I t’s hard to shake the feeling that former New York Fed president Bill Dudley’s recent Bloomberg column — “What Could Go Wrong for the Federal Reserve in 2023?” — is a testament to nearly everything that is wrong with how federal officials view monetary policy. There’s no reason the folks running the Fed can’t change course, and folks like Dudley could — and should — help push policy in a better direction.

Dudley worries one of the biggest risks the Fed faces is that “economic growth could prove more persistent than expected.” More economic growth is a risk? The implication, of course, is that more economic growth will lead to more inflation, making it more difficult for the Fed to “push the rate of inflation back down.”

The problem is that economic growth does not, by itself, result in higher inflation. On the other hand, the Fed’s shooting for a constant rate of “slow but steady” inflation does result in higher inflation. So, too, does expansionary fiscal policy in a world with resource constraints (also known as reality).

To his credit, Dudley acknowledges the expansionary-fiscal-policy problem. But to the extent the Fed must deal with that reality, Fed officials should be screaming at Congress to stop counteracting monetary policy. It makes little sense to deliberately set up a system that leaves the Fed with no choice but to battle Congress. It makes even less sense given that all the Fed can really do is try to restrain credit growth for the whole economy.

Another of the most problematic aspects of policy that Dudley reveals is the long-running fascination with the Phillips curve, the supposed tradeoff between inflation and unemployment.
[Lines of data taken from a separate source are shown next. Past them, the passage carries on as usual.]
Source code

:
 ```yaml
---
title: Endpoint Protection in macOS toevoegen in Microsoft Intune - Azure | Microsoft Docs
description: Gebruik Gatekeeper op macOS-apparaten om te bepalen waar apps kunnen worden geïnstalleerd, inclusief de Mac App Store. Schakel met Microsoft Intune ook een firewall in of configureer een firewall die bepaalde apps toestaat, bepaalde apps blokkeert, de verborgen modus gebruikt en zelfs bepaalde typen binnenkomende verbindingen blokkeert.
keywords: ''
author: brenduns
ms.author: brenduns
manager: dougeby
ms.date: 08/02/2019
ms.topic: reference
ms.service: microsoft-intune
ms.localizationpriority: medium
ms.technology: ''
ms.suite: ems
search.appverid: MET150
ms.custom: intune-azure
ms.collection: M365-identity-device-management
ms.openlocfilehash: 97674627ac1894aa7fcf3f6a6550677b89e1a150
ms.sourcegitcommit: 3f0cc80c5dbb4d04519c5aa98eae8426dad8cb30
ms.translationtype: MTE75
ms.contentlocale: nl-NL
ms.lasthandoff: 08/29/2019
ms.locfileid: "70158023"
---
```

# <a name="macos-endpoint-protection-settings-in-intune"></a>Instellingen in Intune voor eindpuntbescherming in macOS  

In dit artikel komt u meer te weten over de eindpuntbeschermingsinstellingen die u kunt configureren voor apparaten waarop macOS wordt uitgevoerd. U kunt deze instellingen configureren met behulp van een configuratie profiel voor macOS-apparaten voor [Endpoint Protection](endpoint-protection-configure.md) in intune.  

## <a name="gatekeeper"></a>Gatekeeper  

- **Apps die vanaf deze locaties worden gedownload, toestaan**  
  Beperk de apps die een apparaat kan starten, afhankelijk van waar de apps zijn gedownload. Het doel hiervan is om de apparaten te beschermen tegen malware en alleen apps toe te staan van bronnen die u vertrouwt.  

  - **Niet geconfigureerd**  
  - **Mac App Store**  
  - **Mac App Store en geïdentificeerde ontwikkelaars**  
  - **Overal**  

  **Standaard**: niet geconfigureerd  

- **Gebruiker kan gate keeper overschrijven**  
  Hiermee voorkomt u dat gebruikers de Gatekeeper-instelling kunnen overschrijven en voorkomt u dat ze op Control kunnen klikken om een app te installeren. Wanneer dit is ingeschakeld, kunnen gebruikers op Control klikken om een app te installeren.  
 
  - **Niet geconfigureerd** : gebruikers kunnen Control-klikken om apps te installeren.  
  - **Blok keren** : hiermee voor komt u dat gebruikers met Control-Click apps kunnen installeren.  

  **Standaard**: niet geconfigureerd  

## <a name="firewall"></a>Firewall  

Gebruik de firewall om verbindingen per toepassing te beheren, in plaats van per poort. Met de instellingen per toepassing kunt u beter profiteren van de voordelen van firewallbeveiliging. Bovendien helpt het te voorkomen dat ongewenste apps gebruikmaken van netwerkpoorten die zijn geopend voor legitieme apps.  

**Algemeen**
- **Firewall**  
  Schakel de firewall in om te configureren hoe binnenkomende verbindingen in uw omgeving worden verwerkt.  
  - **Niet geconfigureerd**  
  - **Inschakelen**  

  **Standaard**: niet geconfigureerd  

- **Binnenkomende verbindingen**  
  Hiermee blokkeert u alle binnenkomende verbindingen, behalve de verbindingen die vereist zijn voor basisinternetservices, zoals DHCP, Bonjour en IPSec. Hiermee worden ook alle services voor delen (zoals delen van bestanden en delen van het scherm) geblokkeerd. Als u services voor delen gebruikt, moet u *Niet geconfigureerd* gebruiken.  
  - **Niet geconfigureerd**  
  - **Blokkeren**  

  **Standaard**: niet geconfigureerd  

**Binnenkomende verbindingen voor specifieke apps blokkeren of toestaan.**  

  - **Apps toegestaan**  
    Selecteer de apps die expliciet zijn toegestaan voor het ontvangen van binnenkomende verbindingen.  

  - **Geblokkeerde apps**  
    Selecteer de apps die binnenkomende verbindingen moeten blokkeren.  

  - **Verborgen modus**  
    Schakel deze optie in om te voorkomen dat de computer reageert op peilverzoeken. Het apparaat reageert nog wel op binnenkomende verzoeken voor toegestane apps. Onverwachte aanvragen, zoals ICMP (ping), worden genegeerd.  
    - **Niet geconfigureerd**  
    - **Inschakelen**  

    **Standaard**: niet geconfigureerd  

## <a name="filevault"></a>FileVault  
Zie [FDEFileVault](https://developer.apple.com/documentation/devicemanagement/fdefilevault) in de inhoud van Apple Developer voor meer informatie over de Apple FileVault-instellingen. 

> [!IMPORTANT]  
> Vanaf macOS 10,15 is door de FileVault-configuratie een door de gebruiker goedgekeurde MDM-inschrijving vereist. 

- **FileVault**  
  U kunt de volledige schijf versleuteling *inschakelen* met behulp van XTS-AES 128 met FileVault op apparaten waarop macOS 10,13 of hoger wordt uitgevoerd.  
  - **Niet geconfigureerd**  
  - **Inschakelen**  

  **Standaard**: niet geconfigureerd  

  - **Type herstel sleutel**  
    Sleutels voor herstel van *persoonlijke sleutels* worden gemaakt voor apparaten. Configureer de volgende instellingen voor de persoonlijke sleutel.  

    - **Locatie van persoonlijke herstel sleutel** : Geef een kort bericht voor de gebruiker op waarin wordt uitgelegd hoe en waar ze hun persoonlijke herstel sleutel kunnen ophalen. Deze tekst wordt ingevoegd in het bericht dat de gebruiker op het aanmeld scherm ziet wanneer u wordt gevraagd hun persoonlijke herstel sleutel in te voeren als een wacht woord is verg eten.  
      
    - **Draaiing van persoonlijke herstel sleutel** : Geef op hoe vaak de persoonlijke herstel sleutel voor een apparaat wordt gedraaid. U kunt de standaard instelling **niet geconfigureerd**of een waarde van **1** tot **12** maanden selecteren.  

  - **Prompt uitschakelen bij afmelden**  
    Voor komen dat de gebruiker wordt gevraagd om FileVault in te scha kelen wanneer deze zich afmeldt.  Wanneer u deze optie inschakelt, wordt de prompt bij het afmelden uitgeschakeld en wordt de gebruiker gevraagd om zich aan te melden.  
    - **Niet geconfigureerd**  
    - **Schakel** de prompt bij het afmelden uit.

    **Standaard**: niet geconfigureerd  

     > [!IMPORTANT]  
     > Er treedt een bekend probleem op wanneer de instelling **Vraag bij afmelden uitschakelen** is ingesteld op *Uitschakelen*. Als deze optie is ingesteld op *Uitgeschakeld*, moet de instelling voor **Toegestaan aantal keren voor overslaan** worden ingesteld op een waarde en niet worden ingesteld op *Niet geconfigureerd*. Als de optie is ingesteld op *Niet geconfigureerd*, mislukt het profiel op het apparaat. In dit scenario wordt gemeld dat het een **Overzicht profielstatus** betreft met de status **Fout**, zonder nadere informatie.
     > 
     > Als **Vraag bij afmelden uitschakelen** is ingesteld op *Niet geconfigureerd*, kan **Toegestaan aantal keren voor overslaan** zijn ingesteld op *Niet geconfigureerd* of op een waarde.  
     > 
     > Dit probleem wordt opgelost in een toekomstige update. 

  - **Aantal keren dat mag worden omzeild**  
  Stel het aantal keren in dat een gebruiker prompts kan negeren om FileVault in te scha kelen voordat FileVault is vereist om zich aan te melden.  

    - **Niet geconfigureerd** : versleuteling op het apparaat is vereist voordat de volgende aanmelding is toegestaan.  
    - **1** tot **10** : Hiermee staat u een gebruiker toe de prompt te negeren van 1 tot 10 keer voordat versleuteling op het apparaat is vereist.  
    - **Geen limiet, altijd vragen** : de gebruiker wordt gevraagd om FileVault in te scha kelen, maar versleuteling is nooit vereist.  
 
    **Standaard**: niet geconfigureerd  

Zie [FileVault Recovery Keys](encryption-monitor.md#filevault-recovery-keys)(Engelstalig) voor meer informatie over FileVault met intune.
Dudley worries that “to drive wage inflation down to a range of 3% to 4%” will “require” smaller job gains and “a rise in the unemployment rate to at least 4.5% to 5% from the current 3.7%.”

Despite all the discussion the Phillips curve earns in conversations about the Fed, few economists still believe that there is a long-run tradeoff between inflation and unemployment. As for any short-run tradeoff that might exist, it is at best highly unstable. Long periods of history, including the so-called Great Moderation and the aftermath of the 2008 financial crisis, have demonstrated that both inflation and unemployment can fall and remain low despite the monetary authority’s best efforts.

Yes, some economists still debate the usefulness of the Phillips curve for monetary policy, but the debate is probably not what most people think. Without getting too technical, it revolves largely around what economists call the non-accelerating inflation rate of unemployment (NAIRU). But here’s the catch: There’s no controversy over the fact that the NAIRU isn’t stable, and it varies with changes in real factors (union bargaining, demographics, etc.) upon which monetary policy has little if any short-term effect.

The Fed itself knows better. There’s no shortage of Fed officials who acknowledge there is ample evidence to abandon the Phillips curve. The problem is really a political one because the Fed’s dual mandate from Congress has included employment factors since the 1970s. The political prospects are not good for changing that mandate, but that doesn’t make the situation any less frustrating.

The truth is that the Fed gets too much credit when things are good and too much blame when they’re bad. All monetary policy can really do is influence the long-run nominal value of the economy, and that’s what should drive the Fed’s operations.

Until Congress deals with that reality by changing the Fed’s mandate, the answer to Dudley’s question of what could go wrong with the Fed this year will remain “everything.”